ACTIVITY » Among the entries that follow, the required portion opens with the line containing "with block size" and closes with the line containing "While memoization does". Give that portion again exactly, and nothing else.

AVAILABLE DATA »
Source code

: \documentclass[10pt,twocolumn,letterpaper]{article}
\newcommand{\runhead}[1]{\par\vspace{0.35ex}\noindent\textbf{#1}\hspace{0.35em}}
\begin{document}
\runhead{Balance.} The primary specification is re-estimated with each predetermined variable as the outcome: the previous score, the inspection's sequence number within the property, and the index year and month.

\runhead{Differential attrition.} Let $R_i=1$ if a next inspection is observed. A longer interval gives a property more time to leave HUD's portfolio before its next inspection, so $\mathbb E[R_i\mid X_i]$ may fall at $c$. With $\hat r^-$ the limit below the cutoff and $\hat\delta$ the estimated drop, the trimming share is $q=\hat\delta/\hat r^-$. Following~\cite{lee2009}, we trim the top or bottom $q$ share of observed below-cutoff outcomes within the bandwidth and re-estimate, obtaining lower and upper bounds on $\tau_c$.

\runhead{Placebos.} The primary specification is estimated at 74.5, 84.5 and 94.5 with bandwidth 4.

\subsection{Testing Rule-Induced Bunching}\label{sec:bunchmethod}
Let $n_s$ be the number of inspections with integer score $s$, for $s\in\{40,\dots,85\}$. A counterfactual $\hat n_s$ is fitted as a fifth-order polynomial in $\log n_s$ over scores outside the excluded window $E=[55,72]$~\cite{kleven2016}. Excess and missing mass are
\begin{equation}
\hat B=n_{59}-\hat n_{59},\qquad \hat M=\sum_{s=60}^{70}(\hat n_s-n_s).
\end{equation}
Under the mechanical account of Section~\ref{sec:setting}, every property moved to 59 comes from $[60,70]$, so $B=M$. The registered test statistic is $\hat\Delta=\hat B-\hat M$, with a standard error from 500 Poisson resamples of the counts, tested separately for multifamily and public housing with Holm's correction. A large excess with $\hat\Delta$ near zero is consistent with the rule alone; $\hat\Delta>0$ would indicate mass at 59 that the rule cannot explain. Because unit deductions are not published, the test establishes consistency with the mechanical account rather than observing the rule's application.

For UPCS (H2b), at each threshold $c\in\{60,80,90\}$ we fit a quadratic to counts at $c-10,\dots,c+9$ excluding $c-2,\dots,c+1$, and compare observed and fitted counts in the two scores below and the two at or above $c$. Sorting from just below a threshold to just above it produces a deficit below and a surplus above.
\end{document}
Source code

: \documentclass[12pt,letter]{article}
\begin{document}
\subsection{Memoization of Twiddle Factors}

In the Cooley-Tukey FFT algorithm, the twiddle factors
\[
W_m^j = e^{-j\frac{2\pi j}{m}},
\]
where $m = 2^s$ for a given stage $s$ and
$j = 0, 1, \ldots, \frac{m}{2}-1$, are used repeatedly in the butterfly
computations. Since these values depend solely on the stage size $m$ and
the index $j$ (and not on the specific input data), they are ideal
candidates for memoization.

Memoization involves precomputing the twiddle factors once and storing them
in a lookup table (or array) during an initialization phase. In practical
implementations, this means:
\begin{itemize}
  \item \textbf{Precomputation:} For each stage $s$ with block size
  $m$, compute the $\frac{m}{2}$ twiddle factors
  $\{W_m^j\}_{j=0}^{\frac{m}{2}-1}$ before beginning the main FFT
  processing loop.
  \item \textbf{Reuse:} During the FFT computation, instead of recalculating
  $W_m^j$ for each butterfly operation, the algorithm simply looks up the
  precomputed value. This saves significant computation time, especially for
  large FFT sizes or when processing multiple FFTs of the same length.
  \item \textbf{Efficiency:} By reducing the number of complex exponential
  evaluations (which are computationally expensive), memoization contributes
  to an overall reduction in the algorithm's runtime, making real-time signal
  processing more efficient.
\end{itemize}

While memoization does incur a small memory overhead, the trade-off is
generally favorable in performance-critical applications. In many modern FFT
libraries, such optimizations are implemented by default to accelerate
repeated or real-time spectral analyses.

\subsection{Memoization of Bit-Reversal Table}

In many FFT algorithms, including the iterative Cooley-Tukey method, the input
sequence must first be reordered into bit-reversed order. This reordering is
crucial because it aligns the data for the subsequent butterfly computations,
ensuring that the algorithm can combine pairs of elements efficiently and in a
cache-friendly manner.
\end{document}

EXERCISE OUTPUT »
  \item \textbf{Precomputation:} For each stage $s$ with block size
  $m$, compute the $\frac{m}{2}$ twiddle factors
  $\{W_m^j\}_{j=0}^{\frac{m}{2}-1}$ before beginning the main FFT
  processing loop.
  \item \textbf{Reuse:} During the FFT computation, instead of recalculating
  $W_m^j$ for each butterfly operation, the algorithm simply looks up the
  precomputed value. This saves significant computation time, especially for
  large FFT sizes or when processing multiple FFTs of the same length.
  \item \textbf{Efficiency:} By reducing the number of complex exponential
  evaluations (which are computationally expensive), memoization contributes
  to an overall reduction in the algorithm's runtime, making real-time signal
  processing more efficient.
\end{itemize}

While memoization does incur a small memory overhead, the trade-off is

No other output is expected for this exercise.